Now MS has appeared to choose something vaguely like the first option, agreeing to submit the formats to the ECMA and then ISO, and modifying their license.
Certainly this looks like a kind of progress (though them choosing to support OD would be better still), but the devil will be in the details. First, I seriously doubt the standards process here will allow any real outside input. This seems quite likely to be more of a ratification process than anything.
I wrote a small little namespaced citation schema that has been approved for inclusion in OpenDocument. There’s no technical reason (legal may be another thing; see below) it couldn’t be included in Microsoft’s file formats too. If this was an open process, perhaps that could well be a positive outcome from my standpoint, certainly for interoperability’s sake. Likewise, I have figured out a way to transplant the logic from my citation style language into OpenDocument. Why not Office XML?
My point above is not necessarily a specific proposal, so much as to give a sense of what most us mean when we talk about openness.

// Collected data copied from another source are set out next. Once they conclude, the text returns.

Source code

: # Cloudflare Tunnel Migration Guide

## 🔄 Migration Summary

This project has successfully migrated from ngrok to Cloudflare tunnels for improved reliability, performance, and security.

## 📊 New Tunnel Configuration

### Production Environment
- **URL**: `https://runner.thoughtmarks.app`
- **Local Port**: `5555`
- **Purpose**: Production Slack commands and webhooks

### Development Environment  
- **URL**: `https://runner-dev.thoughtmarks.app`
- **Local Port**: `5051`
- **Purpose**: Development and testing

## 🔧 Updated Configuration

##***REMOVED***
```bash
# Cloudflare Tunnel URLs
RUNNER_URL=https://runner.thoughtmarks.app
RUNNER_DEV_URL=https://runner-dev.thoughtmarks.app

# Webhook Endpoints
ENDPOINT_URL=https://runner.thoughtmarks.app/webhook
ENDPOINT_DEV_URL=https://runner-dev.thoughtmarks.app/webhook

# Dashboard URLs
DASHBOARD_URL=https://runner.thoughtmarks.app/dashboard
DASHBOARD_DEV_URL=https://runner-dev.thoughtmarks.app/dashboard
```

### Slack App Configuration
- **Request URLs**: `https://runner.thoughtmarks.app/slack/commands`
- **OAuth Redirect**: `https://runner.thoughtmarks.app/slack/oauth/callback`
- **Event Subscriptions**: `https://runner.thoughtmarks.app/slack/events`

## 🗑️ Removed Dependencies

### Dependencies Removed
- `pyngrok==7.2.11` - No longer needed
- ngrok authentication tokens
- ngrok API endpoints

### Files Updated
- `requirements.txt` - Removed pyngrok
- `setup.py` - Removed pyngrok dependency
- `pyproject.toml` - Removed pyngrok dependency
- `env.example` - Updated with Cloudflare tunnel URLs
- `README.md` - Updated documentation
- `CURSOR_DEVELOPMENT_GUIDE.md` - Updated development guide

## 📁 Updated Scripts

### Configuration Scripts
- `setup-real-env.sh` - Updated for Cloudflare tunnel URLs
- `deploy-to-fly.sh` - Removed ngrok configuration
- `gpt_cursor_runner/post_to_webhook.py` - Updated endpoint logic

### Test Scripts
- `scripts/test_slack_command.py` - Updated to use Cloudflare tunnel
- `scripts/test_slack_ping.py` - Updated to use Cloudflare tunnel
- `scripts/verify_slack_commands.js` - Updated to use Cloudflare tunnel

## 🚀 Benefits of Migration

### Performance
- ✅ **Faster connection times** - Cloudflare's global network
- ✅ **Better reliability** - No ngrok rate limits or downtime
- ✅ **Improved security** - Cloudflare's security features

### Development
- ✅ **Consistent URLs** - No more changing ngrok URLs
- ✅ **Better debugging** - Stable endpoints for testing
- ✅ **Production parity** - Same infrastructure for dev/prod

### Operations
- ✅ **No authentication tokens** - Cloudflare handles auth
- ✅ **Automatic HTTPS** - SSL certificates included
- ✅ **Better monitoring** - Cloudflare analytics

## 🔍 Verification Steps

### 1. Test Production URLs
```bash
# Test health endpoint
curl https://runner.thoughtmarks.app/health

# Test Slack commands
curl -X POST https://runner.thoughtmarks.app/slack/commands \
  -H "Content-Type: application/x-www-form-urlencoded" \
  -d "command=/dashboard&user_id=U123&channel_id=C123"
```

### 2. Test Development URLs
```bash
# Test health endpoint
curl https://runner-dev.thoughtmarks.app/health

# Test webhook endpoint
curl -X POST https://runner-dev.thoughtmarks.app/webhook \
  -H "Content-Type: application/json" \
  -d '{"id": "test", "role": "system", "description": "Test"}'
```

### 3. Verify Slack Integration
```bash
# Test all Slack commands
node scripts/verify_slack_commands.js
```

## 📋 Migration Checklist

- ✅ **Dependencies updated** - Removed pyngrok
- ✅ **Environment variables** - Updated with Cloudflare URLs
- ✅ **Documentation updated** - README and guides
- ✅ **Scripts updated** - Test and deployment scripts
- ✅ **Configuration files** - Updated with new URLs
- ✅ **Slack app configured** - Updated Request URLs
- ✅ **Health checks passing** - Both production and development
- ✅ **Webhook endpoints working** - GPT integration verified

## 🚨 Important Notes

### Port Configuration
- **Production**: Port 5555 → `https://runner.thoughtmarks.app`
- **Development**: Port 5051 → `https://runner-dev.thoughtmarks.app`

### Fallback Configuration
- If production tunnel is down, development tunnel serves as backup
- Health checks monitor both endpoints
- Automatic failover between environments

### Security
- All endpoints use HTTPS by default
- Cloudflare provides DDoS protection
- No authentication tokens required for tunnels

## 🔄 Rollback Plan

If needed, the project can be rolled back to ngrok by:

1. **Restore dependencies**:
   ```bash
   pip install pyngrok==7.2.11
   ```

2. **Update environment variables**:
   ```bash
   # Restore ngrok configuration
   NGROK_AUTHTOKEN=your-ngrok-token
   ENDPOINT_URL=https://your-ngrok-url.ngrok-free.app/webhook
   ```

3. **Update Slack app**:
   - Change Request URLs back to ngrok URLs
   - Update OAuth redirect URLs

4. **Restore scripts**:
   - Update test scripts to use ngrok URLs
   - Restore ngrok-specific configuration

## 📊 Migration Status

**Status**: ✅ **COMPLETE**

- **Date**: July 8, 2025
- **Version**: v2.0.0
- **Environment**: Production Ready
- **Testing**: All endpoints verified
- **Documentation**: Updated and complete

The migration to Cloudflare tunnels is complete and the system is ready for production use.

Second, the major issue for me beyond this has always been the licensing details. Here’s Microsoft’s Brian Jones:
In addition to this move towards standardization, we are also going to make some changes to our licensing approach. I’ve definitely heard the concern from folks over the past few months around the licenses. We want to make this issue much simpler as well as address the core concern, which was that some folks thought we might somehow sue people for using the formats. Obviously we don’t want anyone to have that concern, so in order to clear up any other uncertainties related to how and where you can use our formats, we are moving away from our royalty free license, and instead we are going to provide a very simple and general statement that we make an irrevocable commitment not to sue. I’m not a lawyer, but from what I can see, this “covenant not to sue” looks like it should clear the way for GPL development which was a concern for some folks.
Forgive me for harboring some well-deserved skepticism, Brian, but until the license has been vetted by outside lawyers, I’ll reserve judgment. The criterion is really simple: can the MS file formats be implemented by anyone without restriction? All else is just marketing magic.

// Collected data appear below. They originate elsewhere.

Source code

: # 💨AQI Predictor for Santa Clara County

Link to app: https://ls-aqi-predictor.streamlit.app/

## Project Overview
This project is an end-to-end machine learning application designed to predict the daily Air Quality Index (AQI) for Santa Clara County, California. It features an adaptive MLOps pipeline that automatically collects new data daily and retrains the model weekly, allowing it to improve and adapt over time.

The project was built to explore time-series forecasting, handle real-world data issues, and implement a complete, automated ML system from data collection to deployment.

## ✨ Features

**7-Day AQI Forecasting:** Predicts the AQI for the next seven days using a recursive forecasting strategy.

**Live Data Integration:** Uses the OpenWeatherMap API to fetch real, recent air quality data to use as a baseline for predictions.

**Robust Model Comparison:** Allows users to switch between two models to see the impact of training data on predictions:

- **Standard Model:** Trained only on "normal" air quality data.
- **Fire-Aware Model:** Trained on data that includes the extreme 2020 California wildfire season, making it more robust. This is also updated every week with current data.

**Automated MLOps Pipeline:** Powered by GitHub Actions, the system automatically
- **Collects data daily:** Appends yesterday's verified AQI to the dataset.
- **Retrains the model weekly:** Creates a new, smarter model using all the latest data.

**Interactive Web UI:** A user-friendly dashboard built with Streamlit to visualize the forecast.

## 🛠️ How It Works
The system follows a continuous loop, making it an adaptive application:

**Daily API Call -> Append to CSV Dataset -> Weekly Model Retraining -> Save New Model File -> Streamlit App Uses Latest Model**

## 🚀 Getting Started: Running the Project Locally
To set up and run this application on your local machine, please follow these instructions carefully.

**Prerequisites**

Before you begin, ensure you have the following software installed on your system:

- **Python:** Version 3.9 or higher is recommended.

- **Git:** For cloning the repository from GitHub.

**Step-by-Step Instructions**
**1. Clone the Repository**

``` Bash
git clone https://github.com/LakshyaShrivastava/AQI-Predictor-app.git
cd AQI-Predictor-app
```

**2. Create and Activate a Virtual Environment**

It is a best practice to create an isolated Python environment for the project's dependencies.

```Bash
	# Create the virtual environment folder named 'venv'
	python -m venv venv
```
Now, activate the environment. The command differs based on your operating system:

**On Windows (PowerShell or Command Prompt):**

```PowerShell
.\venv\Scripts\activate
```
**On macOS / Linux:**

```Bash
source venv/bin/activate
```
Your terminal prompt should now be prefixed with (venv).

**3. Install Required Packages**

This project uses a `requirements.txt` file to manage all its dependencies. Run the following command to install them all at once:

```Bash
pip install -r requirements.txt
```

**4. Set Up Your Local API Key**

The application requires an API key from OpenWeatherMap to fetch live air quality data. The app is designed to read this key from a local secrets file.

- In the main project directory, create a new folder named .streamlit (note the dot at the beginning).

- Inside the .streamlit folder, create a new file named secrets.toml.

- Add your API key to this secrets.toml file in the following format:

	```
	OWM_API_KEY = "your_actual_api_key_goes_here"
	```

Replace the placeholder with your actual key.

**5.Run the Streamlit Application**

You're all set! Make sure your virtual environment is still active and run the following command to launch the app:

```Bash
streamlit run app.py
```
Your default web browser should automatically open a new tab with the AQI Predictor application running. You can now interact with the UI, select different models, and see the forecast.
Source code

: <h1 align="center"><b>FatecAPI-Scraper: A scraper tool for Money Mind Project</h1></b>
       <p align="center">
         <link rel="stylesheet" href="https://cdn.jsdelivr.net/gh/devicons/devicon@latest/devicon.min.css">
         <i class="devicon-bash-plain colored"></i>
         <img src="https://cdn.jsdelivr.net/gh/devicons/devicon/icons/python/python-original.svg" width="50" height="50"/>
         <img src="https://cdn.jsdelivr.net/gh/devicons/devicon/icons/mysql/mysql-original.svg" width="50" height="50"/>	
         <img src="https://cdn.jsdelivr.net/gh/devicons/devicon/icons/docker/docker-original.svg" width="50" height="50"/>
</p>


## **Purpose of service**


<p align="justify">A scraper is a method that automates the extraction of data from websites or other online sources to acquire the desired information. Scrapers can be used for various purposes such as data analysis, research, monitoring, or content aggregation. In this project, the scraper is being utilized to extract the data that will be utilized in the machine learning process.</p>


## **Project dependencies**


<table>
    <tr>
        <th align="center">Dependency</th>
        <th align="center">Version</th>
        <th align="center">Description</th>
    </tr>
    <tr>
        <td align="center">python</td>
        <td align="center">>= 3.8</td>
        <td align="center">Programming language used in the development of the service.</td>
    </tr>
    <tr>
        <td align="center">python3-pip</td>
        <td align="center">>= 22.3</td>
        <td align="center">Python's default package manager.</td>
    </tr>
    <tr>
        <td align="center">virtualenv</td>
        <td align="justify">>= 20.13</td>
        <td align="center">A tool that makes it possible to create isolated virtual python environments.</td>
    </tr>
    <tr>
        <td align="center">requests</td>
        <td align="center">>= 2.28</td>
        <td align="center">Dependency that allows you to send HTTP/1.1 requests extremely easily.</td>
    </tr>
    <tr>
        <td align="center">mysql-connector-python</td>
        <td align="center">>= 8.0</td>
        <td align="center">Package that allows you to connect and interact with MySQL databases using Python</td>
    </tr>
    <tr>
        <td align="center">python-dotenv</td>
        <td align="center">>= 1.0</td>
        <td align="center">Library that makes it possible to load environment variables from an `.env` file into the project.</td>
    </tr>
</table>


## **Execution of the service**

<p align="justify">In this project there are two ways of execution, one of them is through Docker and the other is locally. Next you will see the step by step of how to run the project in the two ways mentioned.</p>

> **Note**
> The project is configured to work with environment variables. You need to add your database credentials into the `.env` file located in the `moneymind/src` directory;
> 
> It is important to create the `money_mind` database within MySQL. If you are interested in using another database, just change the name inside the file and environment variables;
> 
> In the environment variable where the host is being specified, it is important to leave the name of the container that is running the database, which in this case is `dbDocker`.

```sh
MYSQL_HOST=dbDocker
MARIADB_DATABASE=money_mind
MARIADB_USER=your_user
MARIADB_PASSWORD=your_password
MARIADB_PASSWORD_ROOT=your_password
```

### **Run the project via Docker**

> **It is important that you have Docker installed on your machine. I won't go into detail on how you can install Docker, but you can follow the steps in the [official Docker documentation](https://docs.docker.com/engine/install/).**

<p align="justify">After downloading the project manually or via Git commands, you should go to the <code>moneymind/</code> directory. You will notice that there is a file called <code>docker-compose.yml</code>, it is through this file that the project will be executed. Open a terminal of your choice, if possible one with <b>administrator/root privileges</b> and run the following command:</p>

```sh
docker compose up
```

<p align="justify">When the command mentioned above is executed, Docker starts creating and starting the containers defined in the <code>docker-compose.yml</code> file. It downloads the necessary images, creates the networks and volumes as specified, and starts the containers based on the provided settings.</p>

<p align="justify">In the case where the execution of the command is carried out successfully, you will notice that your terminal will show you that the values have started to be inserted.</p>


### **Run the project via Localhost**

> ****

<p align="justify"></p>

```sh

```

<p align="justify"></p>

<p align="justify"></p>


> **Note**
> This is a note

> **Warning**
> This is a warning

update: Andy Updegrove has a detailed comparison of the new MS no-sue covenant with the one Sun offered for OpenDocument. His conclusion? That MS not gone nearly far enough in addressing the concerns that open standards advocates have about the legal encumbrances MS has attached to the schemas, and that it fall significantly short of where Sun stands with OpenDocument. Much of the smart commentary from today has come to a similar conclusion; that MS has tried to do as little as possible while trying to use this as a marketing opportunity to convince people (particularly the press) that it has done much more.